This is similar to the idea me and Rob discussed in Boston but we never considered using a full callback system for access we were simply looking using pure user permissions. Having full callback functionality would certainly allow for improved flexibility.

The question then also starts to emerge whether we should have some sort of service registry which holds descriptive information about the call.

With this however access system it generally relies on a user object (or at least the functions utilised do) and hence a sign in must occur. On certain sites there will be a requirement to not require testing therefore the system should allow for a simple way to allow for a the return of access = true. I realise that it doesn't affect the fundmental structure proposed and could be as simple as an admin option of allow access to all users but it something we need to consider while designing the solution.

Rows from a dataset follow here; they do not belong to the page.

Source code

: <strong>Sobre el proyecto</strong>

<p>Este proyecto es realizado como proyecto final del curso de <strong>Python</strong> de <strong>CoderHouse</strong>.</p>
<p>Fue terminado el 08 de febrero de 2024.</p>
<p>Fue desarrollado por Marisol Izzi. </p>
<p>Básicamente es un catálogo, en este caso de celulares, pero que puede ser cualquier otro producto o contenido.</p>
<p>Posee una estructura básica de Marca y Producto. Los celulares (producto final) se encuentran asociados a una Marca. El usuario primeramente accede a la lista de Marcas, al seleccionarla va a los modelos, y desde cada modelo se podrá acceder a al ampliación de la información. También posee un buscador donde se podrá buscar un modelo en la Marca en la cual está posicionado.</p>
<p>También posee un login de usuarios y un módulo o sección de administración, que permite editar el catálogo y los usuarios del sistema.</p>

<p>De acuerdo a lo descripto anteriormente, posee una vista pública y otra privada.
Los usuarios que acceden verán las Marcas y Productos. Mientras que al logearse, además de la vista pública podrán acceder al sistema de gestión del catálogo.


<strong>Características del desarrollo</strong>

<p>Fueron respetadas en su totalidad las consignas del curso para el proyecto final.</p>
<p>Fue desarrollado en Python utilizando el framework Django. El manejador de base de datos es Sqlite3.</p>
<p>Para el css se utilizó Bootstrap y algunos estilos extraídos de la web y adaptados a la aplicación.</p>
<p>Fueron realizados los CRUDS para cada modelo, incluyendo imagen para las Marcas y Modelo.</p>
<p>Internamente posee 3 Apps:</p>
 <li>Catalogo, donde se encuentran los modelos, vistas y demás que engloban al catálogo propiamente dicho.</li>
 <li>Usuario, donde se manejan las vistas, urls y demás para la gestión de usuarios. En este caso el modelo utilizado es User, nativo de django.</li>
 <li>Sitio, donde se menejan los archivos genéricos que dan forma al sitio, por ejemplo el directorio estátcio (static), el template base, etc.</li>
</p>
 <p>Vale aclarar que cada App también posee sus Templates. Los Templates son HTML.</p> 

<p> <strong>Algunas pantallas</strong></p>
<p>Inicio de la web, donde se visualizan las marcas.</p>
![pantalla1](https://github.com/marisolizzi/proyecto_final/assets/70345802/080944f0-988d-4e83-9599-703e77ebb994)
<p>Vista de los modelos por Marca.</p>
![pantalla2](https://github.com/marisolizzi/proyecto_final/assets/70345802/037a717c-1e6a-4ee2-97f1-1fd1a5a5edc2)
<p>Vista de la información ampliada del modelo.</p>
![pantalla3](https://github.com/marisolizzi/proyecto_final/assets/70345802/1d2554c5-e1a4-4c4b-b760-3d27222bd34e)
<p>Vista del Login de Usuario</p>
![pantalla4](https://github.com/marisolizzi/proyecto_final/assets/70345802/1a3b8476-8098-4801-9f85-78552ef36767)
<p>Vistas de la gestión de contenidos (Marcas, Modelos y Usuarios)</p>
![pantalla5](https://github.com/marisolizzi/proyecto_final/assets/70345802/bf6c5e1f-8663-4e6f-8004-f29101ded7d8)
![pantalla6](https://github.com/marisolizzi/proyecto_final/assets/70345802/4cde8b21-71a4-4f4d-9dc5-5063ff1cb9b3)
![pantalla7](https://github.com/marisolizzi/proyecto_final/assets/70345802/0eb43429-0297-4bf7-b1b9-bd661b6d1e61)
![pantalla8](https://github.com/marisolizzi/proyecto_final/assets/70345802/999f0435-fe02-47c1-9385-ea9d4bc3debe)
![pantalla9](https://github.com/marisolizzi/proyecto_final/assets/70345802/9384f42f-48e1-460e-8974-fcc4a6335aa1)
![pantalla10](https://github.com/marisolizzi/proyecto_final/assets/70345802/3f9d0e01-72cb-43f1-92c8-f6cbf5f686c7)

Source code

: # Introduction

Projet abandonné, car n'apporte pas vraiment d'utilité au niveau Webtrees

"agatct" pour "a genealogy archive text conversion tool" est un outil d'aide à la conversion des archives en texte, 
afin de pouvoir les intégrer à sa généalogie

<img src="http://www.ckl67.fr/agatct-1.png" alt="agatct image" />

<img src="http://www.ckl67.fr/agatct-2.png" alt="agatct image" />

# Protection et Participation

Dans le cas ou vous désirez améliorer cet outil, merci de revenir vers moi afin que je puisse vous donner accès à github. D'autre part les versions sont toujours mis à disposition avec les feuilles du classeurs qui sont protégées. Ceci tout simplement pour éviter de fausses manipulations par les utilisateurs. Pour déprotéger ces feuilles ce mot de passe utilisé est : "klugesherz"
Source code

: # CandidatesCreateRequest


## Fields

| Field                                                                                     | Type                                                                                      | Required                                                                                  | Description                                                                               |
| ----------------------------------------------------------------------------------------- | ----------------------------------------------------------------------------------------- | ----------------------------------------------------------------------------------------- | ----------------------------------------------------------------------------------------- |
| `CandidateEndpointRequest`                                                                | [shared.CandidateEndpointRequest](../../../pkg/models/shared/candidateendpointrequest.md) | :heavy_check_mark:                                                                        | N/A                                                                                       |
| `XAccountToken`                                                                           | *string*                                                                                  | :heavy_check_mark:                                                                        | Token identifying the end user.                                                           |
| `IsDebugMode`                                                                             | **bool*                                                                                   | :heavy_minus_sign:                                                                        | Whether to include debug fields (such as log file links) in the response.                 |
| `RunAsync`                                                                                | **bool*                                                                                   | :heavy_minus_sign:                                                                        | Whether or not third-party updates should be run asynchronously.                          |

The arguments may not be required but a design which allows for additional parameters code result in less head aches in the future.

I definitely thing nedjo's got it right. Rob and Marc, will either of you be available some time soon, maybe even tomorrow to have a go at this, the three of us? We need to get this in ASAP as security team has done a review and expressed their concern. I think I'm gonna try to get a patch together in the morning. I'll hop on IRC.

Scott

Here's an early and rough patch.

What's been done:

* 2 more metadata params for methods '#access callback' and '#access arguments'
* '#access callback' and '#access arguments' defaults to 'user_access' and 'access services'
* '#access arguments' can be set without '#access callback' to provide 'user_access' arguments
* if '#access callback' is set without '#access arguments', the request arguments are passed to the access callback
* only node_service has been given custom callbacks for load, save and delete

Some things I noticed:
* As nedjo mentioned, in node.load for example, we don't get a full node object as an argument, just nid, so we have to do a node_load before passing it to node_access in the custom access callback function, resulting in 2 node_loads. You can still do access checking within the service method itself though, maybe that's the solution to this problem.

Re-rolled to support all core services. Still rough and needs input, but its a complete 1st draft.

I'll have a look at this tomorrow and see where improvements can be made.

Have reviewed the patch and it looks good. I agree with rob that the access services should just return true (or indeed not be tested at all).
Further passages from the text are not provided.